Thankyou for taking the time to read and edit my paper! This has by far been my favorite to write this semester. Because I intend to be a professor of ancient history, it was very much like peicing together a lecture and I was excited about the process as well as the opportunity to relate several of my favorite stories in a way I had not really considered before.
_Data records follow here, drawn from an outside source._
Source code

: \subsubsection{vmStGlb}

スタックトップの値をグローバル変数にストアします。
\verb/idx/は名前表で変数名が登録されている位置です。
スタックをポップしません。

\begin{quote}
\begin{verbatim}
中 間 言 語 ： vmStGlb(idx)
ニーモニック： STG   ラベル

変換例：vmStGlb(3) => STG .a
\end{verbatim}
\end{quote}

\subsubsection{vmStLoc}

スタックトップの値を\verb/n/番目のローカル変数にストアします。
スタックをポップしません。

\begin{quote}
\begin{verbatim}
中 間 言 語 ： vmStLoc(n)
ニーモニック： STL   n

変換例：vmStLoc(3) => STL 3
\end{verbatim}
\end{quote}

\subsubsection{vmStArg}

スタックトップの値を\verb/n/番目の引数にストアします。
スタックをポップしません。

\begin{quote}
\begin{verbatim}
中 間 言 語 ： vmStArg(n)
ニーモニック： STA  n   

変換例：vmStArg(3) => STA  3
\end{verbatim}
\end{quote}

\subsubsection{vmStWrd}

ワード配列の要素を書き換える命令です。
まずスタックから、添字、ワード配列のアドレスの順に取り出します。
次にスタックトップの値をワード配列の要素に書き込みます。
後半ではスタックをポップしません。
I hope all is going well with you and I wish you the best of luck on your finals :)
My Sincere Thanks,
KristiAnne Atkinson
Ok, Now Here is the paper ;)
An Ancient Perception of Beauty
A wild man and a ferocious king, tamed by the bonds of friendship and love, journey in search of a means to eternal life so they can enjoy their new love forever. The woman famed as so beautiful it is believed no man can resist her, runs from her husband with her princely lover and begins the most infamous war of all time. Majestic queen Nefertiti sits upon a golden throne and controls the greatest kingdom on the Earth while her husband the Pharaoh sings praises to her beauty. A cunning young princess seduces a great and powerful man, winning his arm and might for herself. In the doomed city of Troy, love blossoms as a stalwart young man with curly brown locks stares deep into the eyes of a young maiden with golden hair and silken skin and promises an eternity he does not have.
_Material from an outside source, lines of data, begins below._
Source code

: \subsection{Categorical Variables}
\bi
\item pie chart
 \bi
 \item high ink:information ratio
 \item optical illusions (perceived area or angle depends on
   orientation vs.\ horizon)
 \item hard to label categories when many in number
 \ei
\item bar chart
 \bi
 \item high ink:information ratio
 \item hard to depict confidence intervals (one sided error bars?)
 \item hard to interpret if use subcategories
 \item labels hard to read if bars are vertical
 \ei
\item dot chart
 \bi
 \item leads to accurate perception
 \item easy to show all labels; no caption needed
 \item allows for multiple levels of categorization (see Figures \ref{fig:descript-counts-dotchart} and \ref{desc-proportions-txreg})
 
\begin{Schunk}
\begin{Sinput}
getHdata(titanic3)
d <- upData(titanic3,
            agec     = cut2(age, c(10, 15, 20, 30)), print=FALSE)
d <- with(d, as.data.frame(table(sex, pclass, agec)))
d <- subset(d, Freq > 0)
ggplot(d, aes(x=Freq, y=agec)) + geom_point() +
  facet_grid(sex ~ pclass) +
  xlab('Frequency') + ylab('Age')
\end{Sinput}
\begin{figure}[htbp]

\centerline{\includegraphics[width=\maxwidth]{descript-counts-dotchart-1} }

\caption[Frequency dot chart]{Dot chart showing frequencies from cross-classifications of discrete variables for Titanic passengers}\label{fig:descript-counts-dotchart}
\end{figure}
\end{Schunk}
All these ancient visions of beauty were so renowned and venerated that they have echoed through the ages of time until they are well known even to modern civilizations in the twenty-first century. However, though the stories all share the fame of beauty, none of their portrayals of the quality are the same; all show different perceptions of the characteristic. Though the citizens of the ancient civilizations of Sumer, Greece, and Egypt (from whence these stories come) placed great value on corporeal beauty, they also recognized the beauties of inner resolve, peace, family, destiny, power, religion and nature. Just as the faces and definition of beauty in our age are versatile and wide-ranging, they were multifaceted in ancient times as well.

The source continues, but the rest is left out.